_Exercise requirements_
Output every line below without omitting or altering anything.

________________________

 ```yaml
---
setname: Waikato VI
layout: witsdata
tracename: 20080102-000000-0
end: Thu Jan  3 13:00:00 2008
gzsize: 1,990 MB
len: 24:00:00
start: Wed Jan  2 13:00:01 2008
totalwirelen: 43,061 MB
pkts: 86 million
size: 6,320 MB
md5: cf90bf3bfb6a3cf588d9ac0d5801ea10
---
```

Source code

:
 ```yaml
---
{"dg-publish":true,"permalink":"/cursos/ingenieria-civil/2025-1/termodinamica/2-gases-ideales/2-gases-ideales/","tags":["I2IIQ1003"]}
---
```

________________________

_Response to this task_
 ```yaml
---
setname: Waikato VI
layout: witsdata
tracename: 20080102-000000-0
end: Thu Jan  3 13:00:00 2008
gzsize: 1,990 MB
len: 24:00:00
start: Wed Jan  2 13:00:01 2008
totalwirelen: 43,061 MB
pkts: 86 million
size: 6,320 MB
md5: cf90bf3bfb6a3cf588d9ac0d5801ea10
---
```

Source code

:
 ```yaml
---
{"dg-publish":true,"permalink":"/cursos/ingenieria-civil/2025-1/termodinamica/2-gases-ideales/2-gases-ideales/","tags":["I2IIQ1003"]}
---
```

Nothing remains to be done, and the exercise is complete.